The Good Luck at UC Davis Picnic Day

Remember when San Francisco 49'ers wide receiver Brandon Aiyuk credited his spectacular 51-yard catch in the 2024 NFC championship game with the Detroit Lions to a ladybug (note that entomologists correctly call it a "lady beetle") landing on his shoe before the game?

Well, those attending the 110th annual UC Davis Picnic Day activities on Saturday, April 20 at Briggs Hall--home of the UC Davis Department of Entomology and Nematology--can also net some luck.

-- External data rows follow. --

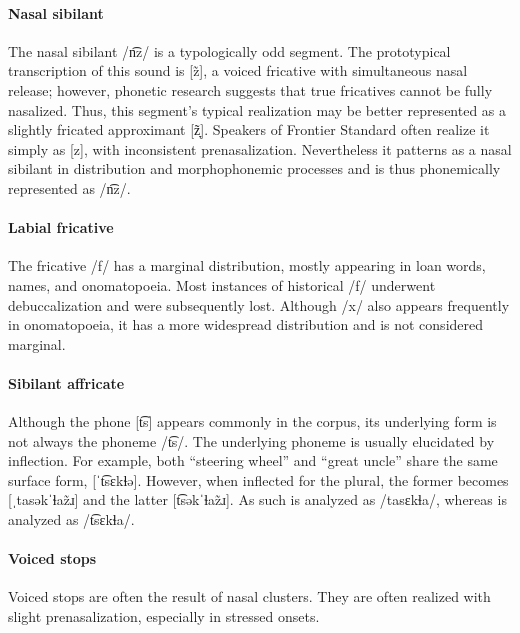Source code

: \paragraph{Nasal sibilant}
The nasal sibilant /n͡z/ is a typologically odd segment. The prototypical transcription of this sound is [z̃], a voiced fricative with simultaneous nasal release; however, phonetic research suggests that true fricatives cannot be fully nasalized. Thus, this segment's typical realization may be better represented as a slightly fricated approximant [z̞̃]. Speakers of Frontier Standard often realize it simply as [z], with inconsistent prenasalization. %
Nevertheless it patterns as a nasal sibilant in distribution and morphophonemic processes and is thus phonemically represented as /n͡z/.

\paragraph{Labial fricative}
The fricative /f/ has a marginal distribution, mostly appearing in loan words, names, and onomatopoeia. Most instances of historical /f/ underwent debuccalization and were subsequently lost. Although /x/ also appears frequently in onomatopoeia, it has a more widespread distribution and is not considered marginal.

\paragraph{Sibilant affricate}
Although the phone [t͡s] appears commonly in the corpus, its underlying form is not always the phoneme /t͡s/.  The underlying phoneme is usually elucidated by inflection. For example, both  “steering wheel” and  “great uncle” share the same surface form, [ˈt͡sɛkɬə]. However, when inflected for the plural, the former becomes [ˌtasəkˈɬaz̃ɹ] and the latter [t͡səkˈɬaz̃ɹ]. As such  is analyzed as /tasɛkɬa/, whereas  is analyzed as /t͡sɛkɬa/. 

\paragraph{Voiced stops}
Voiced stops are often the result of nasal clusters.  They are often realized with slight prenasalization, especially in stressed onsets.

Children are encouraged to take home a couple of the beetles at the UC Statewide Integrated Pest Management Program (UC IPM) booth in the courtyard of Briggs. (Adults can do so, too. Maybe they'll name their beetles "Brandon" and "Aiyuk.")

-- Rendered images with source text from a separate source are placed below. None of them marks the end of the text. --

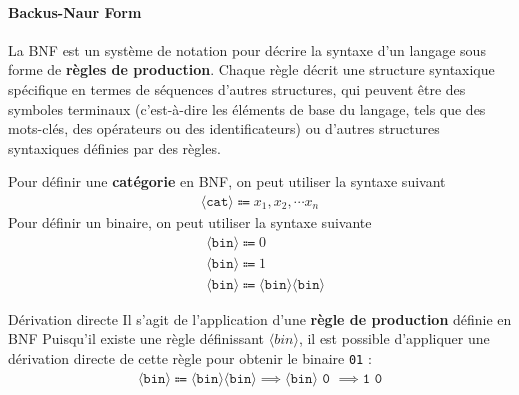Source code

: \documentclass{report}
\begin{document}
\begin{multicols*}{3}
    \paragraph{Backus-Naur Form}
    La BNF est un système de notation pour décrire la syntaxe d'un langage sous
    forme de \textbf{règles de production}. Chaque règle décrit une structure
    syntaxique spécifique en termes de séquences d'autres structures, qui
    peuvent être des symboles terminaux (c'est-à-dire les éléments de base du
    langage, tels que des mots-clés, des opérateurs ou des identificateurs) ou
    d'autres structures syntaxiques définies par des règles.

    \begin{EExample}{}{}
        Pour définir une \textbf{catégorie} en BNF, on peut utiliser la syntaxe suivant 
        \begin{align*}
            \langle \texttt{cat} \rangle \Coloneqq x_1, x_2, \cdots x_n
        \end{align*}
        Pour définir un binaire, on peut utiliser la syntaxe suivante
        \begin{align*}
             &\langle \texttt{bin} \rangle \Coloneqq 0 \\       
             &\langle \texttt{bin} \rangle \Coloneqq 1 \\
             &\langle \texttt{bin} \rangle \Coloneqq \langle \texttt{bin}  \rangle \langle \texttt{bin} \rangle
        \end{align*}
    \end{EExample}




    \begin{Definitionx}{Dérivation directe}{}
        Il s'agit de l'application d'une \textbf{règle de production} définie en
        BNF  Puisqu'il existe une règle définissant $\langle bin \rangle$, il
        est possible d'appliquer une dérivation directe de cette règle pour
        obtenir le binaire \texttt{01} :
        \begin{align*}
            \langle \texttt{bin}   \rangle \Coloneqq \langle \texttt{bin} \rangle \langle \texttt{bin} \rangle 
            \implies \langle \texttt{bin} \rangle \texttt{ 0 } \implies \texttt{1 0}  
        \end{align*}
    \end{Definitionx}


\end{multicols*}
\end{document}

The ladybug is actually a beetle (Coleoptera), not a bug (Hemiptera). It's associated with good luck because it eats the aphids that try to destroy our crops. It can eat as many as 5000 aphids in its lifetime, scientists estimate.

"These beetles have become a cultural icon of sorts because of their appearance and their beneficial habits," writes UC Davis distinguished professor Lynn Kimsey, former director of the Bohart Museum of Entomology, in her insect fact sheet on lady beetles. "Both adults and larvae feed on aphids and other small, soft-bodied insects...They are ferocious predators on small insects." (See what the UC Statewide Integrated Pest Management Program says about lady beetles.)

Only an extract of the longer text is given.